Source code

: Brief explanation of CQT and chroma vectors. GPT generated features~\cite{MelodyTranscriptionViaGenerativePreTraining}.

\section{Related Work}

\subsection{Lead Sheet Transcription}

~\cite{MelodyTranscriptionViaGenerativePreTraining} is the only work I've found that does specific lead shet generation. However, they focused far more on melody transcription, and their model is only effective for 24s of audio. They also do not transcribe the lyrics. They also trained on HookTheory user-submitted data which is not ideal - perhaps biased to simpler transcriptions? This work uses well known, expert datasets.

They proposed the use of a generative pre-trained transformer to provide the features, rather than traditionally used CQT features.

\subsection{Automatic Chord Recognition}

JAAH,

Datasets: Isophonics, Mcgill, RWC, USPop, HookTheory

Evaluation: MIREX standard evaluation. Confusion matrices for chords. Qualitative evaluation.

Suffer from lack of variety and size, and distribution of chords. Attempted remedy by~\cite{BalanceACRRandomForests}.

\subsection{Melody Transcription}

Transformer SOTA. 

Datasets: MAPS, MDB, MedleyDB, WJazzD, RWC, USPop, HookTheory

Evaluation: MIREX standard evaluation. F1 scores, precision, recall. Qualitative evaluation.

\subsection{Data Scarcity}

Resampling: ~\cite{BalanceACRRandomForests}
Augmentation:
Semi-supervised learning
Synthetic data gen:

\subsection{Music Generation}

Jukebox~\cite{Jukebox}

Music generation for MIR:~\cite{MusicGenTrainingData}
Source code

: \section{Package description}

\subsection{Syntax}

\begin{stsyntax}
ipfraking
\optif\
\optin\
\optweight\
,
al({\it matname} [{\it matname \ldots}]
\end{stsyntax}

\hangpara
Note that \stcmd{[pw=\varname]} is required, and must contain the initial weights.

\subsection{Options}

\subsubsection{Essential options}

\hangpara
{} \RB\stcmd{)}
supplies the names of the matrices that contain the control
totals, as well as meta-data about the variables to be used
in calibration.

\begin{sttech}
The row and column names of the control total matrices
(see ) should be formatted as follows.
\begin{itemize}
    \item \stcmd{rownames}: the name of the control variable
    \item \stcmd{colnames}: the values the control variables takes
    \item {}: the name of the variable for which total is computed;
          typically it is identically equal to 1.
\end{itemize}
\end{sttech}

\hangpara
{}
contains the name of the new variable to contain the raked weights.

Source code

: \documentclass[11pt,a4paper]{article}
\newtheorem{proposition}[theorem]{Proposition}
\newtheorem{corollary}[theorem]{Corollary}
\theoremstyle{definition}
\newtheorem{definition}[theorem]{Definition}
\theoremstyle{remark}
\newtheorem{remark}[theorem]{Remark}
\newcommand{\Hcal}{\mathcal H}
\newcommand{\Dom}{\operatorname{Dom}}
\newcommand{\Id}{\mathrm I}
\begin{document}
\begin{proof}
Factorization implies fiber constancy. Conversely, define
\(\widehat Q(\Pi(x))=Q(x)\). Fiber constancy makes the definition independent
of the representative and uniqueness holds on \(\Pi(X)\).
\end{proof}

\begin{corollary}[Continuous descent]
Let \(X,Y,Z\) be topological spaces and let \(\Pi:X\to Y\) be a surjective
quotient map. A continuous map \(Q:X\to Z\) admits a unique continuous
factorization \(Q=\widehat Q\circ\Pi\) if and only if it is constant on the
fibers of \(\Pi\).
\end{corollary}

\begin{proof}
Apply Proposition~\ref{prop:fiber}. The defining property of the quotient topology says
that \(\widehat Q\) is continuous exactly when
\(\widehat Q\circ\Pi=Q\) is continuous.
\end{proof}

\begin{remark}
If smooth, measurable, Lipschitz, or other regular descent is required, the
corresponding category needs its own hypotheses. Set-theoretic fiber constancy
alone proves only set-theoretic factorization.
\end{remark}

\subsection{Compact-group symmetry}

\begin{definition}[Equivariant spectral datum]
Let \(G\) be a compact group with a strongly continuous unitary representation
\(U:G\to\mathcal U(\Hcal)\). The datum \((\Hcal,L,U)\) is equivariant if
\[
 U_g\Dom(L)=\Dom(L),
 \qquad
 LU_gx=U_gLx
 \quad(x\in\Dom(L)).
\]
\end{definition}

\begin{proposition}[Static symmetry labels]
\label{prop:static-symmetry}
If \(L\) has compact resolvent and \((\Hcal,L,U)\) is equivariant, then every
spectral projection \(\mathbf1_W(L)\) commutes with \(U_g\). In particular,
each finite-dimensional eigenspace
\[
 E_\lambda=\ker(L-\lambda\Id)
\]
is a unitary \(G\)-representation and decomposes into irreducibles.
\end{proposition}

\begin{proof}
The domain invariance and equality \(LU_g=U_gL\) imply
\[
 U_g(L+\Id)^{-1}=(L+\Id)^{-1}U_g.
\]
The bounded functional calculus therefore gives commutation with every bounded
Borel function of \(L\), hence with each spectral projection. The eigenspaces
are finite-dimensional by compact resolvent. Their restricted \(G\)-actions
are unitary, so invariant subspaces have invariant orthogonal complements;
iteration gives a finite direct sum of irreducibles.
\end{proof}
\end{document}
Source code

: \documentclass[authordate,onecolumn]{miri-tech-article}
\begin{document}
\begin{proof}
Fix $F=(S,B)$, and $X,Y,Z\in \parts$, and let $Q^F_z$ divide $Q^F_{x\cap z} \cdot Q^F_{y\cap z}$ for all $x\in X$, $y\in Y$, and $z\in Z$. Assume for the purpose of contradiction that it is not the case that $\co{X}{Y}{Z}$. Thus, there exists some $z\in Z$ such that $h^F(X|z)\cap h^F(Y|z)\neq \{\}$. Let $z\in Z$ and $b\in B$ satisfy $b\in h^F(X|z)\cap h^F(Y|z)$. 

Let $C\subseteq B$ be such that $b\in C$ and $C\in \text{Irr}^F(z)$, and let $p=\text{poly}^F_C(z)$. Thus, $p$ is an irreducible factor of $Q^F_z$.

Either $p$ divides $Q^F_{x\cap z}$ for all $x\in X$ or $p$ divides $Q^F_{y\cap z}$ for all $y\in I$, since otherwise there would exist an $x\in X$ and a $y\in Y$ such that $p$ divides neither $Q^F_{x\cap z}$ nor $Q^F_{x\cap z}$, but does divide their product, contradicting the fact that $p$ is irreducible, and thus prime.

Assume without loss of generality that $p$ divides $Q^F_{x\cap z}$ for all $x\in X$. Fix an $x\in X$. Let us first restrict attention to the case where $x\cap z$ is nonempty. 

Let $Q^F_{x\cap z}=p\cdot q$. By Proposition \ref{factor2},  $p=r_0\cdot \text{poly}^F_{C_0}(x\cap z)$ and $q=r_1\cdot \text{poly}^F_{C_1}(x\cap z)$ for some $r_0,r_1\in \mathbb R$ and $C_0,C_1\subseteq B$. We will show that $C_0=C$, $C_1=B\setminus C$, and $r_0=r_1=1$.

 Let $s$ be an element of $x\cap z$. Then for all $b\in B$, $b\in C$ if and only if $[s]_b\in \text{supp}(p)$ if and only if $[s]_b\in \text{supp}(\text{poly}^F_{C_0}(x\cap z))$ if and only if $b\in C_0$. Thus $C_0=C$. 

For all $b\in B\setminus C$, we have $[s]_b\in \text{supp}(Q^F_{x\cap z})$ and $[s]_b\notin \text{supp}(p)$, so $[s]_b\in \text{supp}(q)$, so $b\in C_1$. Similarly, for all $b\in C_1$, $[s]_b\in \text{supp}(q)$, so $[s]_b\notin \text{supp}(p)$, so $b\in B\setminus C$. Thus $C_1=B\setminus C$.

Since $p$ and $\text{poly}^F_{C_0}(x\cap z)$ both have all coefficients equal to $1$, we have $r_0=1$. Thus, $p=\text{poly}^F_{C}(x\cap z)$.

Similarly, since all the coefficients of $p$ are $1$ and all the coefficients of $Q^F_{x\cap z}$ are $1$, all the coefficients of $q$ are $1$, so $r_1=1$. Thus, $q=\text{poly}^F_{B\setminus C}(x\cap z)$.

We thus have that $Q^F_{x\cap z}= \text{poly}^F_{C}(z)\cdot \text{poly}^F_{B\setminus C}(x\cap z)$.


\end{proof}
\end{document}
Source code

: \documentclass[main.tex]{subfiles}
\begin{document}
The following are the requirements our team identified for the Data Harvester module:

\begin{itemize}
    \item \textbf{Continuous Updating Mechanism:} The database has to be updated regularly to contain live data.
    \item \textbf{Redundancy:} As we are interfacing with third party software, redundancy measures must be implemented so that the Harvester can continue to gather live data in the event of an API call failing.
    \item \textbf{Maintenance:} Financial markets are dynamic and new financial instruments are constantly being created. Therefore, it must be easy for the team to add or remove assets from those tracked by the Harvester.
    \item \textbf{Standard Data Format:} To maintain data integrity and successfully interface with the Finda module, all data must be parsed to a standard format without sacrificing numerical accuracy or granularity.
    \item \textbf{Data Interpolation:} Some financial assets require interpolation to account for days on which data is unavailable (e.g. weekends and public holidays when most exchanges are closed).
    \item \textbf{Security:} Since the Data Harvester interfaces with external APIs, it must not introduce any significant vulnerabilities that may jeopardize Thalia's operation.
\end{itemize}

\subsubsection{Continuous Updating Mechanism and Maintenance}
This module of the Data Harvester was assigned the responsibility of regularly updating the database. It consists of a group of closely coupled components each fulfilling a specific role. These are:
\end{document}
● ● ● ●
**INSTRUCTIONS FOR THE TASK:**
Above are the records; repeat exactly the lines from the one holding "is a unitary" down to the one holding "are finite-dimensional by", end lines included.

**RESULT:**
is a unitary \(G\)-representation and decomposes into irreducibles.
\end{proposition}

\begin{proof}
The domain invariance and equality \(LU_g=U_gL\) imply
\[
 U_g(L+\Id)^{-1}=(L+\Id)^{-1}U_g.
\]
The bounded functional calculus therefore gives commutation with every bounded
Borel function of \(L\), hence with each spectral projection. The eigenspaces
are finite-dimensional by compact resolvent. Their restricted \(G\)-actions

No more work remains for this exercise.